### What you need to do
Start your answer with the line containing "Therapy isn't about" and end it with the last line of the records below, retyping every line between exactly and adding nothing.

[Data entries]
○ ○ ○

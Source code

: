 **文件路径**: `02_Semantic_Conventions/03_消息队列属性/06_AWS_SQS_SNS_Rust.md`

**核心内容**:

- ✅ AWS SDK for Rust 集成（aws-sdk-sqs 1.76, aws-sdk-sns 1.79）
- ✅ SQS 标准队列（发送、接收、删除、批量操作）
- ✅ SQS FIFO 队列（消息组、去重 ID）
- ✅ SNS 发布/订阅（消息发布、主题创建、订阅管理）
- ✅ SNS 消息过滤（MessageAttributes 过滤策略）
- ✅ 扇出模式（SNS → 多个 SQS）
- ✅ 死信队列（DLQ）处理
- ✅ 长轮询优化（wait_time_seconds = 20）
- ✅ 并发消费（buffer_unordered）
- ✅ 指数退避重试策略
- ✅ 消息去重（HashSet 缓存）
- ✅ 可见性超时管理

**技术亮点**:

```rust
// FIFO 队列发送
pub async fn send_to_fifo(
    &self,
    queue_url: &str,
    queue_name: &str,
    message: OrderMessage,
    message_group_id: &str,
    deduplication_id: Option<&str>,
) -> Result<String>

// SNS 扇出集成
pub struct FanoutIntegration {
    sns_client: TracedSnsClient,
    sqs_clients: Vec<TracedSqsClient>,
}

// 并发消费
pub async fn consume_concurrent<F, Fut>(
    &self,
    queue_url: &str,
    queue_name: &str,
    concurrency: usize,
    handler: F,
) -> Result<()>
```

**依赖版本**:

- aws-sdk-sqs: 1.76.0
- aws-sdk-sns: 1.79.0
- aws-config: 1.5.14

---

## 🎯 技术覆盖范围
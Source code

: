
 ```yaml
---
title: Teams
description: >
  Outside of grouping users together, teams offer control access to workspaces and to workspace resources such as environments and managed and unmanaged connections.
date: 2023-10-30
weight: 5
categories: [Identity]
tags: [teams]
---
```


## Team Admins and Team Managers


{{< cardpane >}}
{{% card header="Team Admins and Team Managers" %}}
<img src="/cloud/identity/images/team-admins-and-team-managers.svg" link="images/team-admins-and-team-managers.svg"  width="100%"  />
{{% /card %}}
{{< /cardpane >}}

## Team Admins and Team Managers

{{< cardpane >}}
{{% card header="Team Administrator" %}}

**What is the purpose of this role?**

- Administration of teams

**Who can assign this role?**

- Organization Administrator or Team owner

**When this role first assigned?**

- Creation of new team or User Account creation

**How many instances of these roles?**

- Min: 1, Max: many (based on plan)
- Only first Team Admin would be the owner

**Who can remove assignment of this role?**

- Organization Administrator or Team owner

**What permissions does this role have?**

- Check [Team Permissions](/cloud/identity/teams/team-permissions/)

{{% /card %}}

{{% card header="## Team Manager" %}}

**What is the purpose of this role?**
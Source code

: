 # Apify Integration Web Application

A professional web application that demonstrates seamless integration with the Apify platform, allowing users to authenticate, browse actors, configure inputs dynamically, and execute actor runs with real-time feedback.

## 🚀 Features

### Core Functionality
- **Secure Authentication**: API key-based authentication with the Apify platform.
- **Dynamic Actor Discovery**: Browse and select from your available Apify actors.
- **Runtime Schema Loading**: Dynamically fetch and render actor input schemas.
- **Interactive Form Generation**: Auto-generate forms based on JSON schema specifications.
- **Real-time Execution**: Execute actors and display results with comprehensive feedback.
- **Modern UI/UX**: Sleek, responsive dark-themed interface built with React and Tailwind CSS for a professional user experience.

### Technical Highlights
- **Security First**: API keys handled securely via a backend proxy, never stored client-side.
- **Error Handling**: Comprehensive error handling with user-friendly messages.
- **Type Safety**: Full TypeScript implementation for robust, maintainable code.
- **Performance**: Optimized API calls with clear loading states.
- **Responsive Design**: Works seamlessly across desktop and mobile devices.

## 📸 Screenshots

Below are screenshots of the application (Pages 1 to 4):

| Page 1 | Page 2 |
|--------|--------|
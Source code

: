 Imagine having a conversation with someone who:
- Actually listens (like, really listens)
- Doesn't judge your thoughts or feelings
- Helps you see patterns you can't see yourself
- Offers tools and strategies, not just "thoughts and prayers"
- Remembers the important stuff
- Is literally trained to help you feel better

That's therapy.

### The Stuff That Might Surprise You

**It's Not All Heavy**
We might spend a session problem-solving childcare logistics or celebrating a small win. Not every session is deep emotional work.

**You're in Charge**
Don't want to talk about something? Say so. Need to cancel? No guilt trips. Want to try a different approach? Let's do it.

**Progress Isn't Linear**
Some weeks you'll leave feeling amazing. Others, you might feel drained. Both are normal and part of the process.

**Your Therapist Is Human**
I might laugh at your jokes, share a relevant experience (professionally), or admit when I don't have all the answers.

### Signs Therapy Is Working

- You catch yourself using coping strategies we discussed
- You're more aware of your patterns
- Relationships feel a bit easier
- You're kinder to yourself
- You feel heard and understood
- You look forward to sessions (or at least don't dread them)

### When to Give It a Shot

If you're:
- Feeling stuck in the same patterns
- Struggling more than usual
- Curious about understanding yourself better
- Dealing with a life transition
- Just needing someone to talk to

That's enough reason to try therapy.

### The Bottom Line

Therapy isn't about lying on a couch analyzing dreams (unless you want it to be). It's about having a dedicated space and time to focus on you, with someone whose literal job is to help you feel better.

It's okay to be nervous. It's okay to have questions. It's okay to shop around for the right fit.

○ ○ ○

### Result of the exercise
Therapy isn't about lying on a couch analyzing dreams (unless you want it to be). It's about having a dedicated space and time to focus on you, with someone whose literal job is to help you feel better.

It's okay to be nervous. It's okay to have questions. It's okay to shop around for the right fit.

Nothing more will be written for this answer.